El texto, contrario a las apariencias, es una forma efímera. En la “Canción de
Xaxubutawaxugi”, uno de los últimos Aché Guayaki del Paraguay, dice su autor
ante una noche en la selva equivalente a observar el horizonte desde una
muralla de San Juan. Los versos son de una casi insoportable belleza:
Yo mismo
solo y sin nadie en el mundo
tengo ya el hermoso hoy.
Los
hombres y las mujeres que ejercen cierta práctica de la escritura pueden
comprender el abismo salvador presente en estas palabras.
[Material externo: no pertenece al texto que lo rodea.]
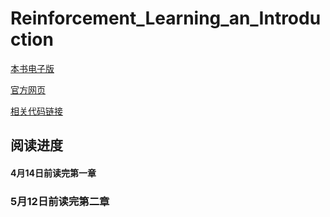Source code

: # Reinforcement_Learning_an_Introduction

[本书电子版](https://pan.baidu.com/s/1qZr9r-YMxFS_uMkvkfy9cQ)

[官方网页](http://incompleteideas.net/book/the-book-2nd.html)

[相关代码链接](https://github.com/ShangtongZhang/reinforcement-learning-an-introduction)

## 阅读进度
#### 4月14日前读完第一章
### 5月12日前读完第二章
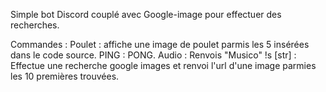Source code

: Simple bot Discord couplé avec Google-image pour effectuer des recherches.

Commandes :
    Poulet : affiche une image de poulet parmis les 5 insérées dans le code source.
    PING : PONG.
    Audio : Renvois "Musico"
    !s [str] : Effectue une recherche google images et renvoi l'url d'une image parmies les 10 premières trouvées.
Luego de escucharlas,
la noche no será ya la misma por haber conquistado la plenitud de su momento:
el “hermoso hoy”. Ningún pasaporte, ninguna ley imperial, ninguna de las
incapacidades históricas de nuestra nación, puede destruir o silenciar
completamente lo que generaciones de hombres y mujeres han descubierto frente
al océano que los separa y los reúne, en las palabras que han reunido cercados
por el mar y por la historia.
En la pobreza que me compone tengo ya al
“hermoso hoy”. Agradezco profundamente que sea aquí en Venezuela, donde quizá
por primera vez en mi vida, haya sacado del bolsillo mi verdadero pasaporte,
aquel en que ninguna de sus palabras me niega o me condena. Por fin, luego de
leer mis datos opacos y turbios ninguna autoridad me detiene. Así, como los
antiguos nautas del Caribe, viajo hacia el norte y hacia el sur, del Mar de las
Antillas a la costa venezolana y más allá. Voy y a la vez regreso y ya no sé
exactamente lo que significan los puntos cardinales, las islas o los
continentes, porque esta noche mi pasaporte ya no es una equivocación o una
decisión tomada por un extraño, una agenda inconclusa, una incapacidad
histórica o un cúmulo de renuncias, sino una forma en que generaciones de
puertorriqueños se han enfrentado a las violencias de su historia, al vacío del
océano, a su dolor, a su lucha, al fracaso y han formulado así palabras que se
unen a las voces de todos aquellos que se han enfrentado en cualquier tiempo y
lugar con los límites de sus cuerpos y sus sociedades.
Pronto volveré a San Juan. Iré a la muralla y
encontraré de nuevo el océano. Haré como Xaxubutawaxugi en la noche de la
selva. Recordaré la valentía y la dignidad de la palabra. Entonces volveré a
sentir más allá del océano, más allá de la historia, el “hermoso hoy”.